The call PINST [ty1,tv1; ...; tyn,tvn] [tm1,v1; ...; tmk,vk] th instantiates both types and terms in the theorem th using the two instantiation lists. The tyi should be types, the tvi type variables, the tmi terms and the vi term variables. Note carefully that the vi refer to variables in the theorem before type instantiation, but the tmi should be replacements for the type-instantiated ones. More explicitly, the behaviour is as follows. First, the type variables in th are instantiated according to the list [ty1,tv1; ...; tyn,tvn], exactly as for INST_TYPE. Moreover the same type instantiation is applied to the variables in the second list, to give [tm1,v1'; ...; tmk,vk']. This is then used to instantiate the already type-instantiated theorem.

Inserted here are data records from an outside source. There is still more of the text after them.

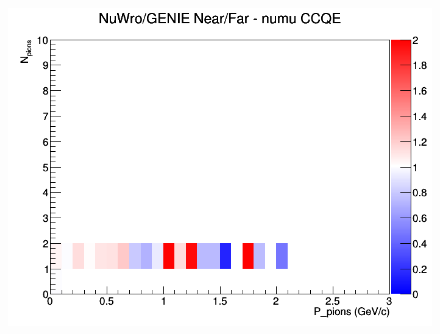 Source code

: \documentclass[12pt]{article}
\begin{document}
\begin{figure}[h]
\endminipage
{}
\includegraphics[width=\linewidth]{N_P/nominal/pions/ratios/CCQE_NuWro_GENIE_numu_NF_N_P.png}
\endminipage
\newline
\end{figure}
\clearpage
\end{document}
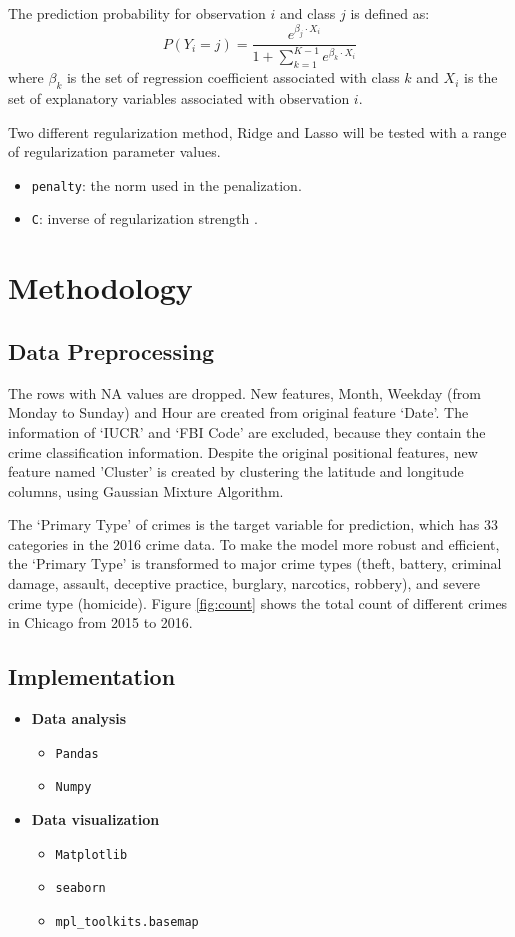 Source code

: \documentclass[12pt]{article}
\begin{document}
The prediction probability for observation $i$ and class $j$ is defined as:
\begin{equation}
P(Y_i = j) = \frac{e^{\beta_j \cdot X_i}}{1+\sum_{k=1}^{K-1}e^{\beta_k \cdot X_i} }
\end{equation}
where $\beta_k$ is the set of regression coefficient associated with class $k$ and $X_i$ is the set of explanatory variables associated with observation $i$.

Two different regularization method, Ridge and Lasso will be tested with a range of regularization parameter values.
\begin{itemize}
\item \verb|penalty|: the norm used in the penalization.
\item \verb|C|: inverse of regularization strength .
\end{itemize}

\section{Methodology}
\subsection{Data Preprocessing}
The rows with NA values are dropped. New features, Month, Weekday (from Monday to Sunday) and Hour are created from original feature ‘Date’. The information of ‘IUCR’ and ‘FBI Code’ are excluded, because they contain the crime classification information. Despite the original positional features, new feature named 'Cluster' is created by clustering the latitude and longitude columns, using Gaussian Mixture Algorithm. 

The ‘Primary Type’ of crimes is the target variable for prediction, which has 33 categories in the 2016 crime data. To make the model more robust and efficient, the ‘Primary Type’ is transformed to major crime types (theft, battery, criminal damage, assault, deceptive practice, burglary, narcotics, robbery), and severe crime type (homicide). Figure \ref{fig:count} shows the total count of different crimes in Chicago from 2015 to 2016.

\subsection{Implementation}
\begin{itemize}
\item{\bf Data analysis} 
	\begin{itemize}
	\item \verb|Pandas|
	\item \verb|Numpy|
	\end{itemize}
\item{\bf Data visualization} 
	\begin{itemize}
	\item \verb|Matplotlib|
	\item \verb|seaborn|
	\item \verb|mpl_toolkits.basemap|
	\end{itemize}
\end{itemize}
\end{document}

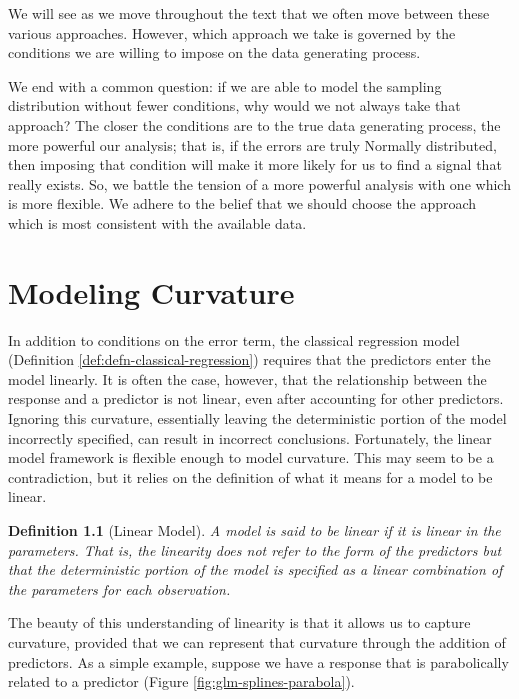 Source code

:\documentclass[
]{book}
\theoremstyle{plain}
\theoremstyle{mydefn}
\newtheorem{definition}{Definition}[chapter]
\theoremstyle{myexmpl}
\theoremstyle{remark}
\begin{document}
We will see as we move throughout the text that we often move between these various approaches. However, which approach we take is governed by the conditions we are willing to impose on the data generating process.

We end with a common question: if we are able to model the sampling distribution without fewer conditions, why would we not always take that approach? The closer the conditions are to the true data generating process, the more powerful our analysis; that is, if the errors are truly Normally distributed, then imposing that condition will make it more likely for us to find a signal that really exists. So, we battle the tension of a more powerful analysis with one which is more flexible. We adhere to the belief that we should choose the approach which is most consistent with the available data.

\hypertarget{glm-splines}{%
\chapter{Modeling Curvature}\label{glm-splines}}

In addition to conditions on the error term, the classical regression model (Definition \ref{def:defn-classical-regression}) requires that the predictors enter the model linearly. It is often the case, however, that the relationship between the response and a predictor is not linear, even after accounting for other predictors. Ignoring this curvature, essentially leaving the deterministic portion of the model incorrectly specified, can result in incorrect conclusions. Fortunately, the linear model framework is flexible enough to model curvature. This may seem to be a contradiction, but it relies on the definition of what it means for a model to be linear.

\begin{definition}[Linear Model]
\protect\hypertarget{def:defn-linear-model}{}{\label{def:defn-linear-model} {} }A model is said to be linear if it is linear in the \emph{parameters}. That is, the linearity does not refer to the form of the predictors but that the deterministic portion of the model is specified as a linear combination of the parameters for each observation.
\end{definition}

The beauty of this understanding of linearity is that it allows us to capture curvature, provided that we can represent that curvature through the addition of predictors. As a simple example, suppose we have a response that is parabolically related to a predictor (Figure \ref{fig:glm-splines-parabola}).
\end{document}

Fails if the instantiation lists are ill-formed, as with INST and INST_TYPE, for example if some tvi is not a type variable.

  # let th = MESON[] `(x:A = y) <=> (y = x)`;;
  val th : thm = |- x = y <=> y = x

  # PINST [`:num`,`:A`] [`2 + 2`,`x:A`; `4`,`y:A`] th;;
  val it : thm = |- 2 + 2 = 4 <=> 4 = 2 + 2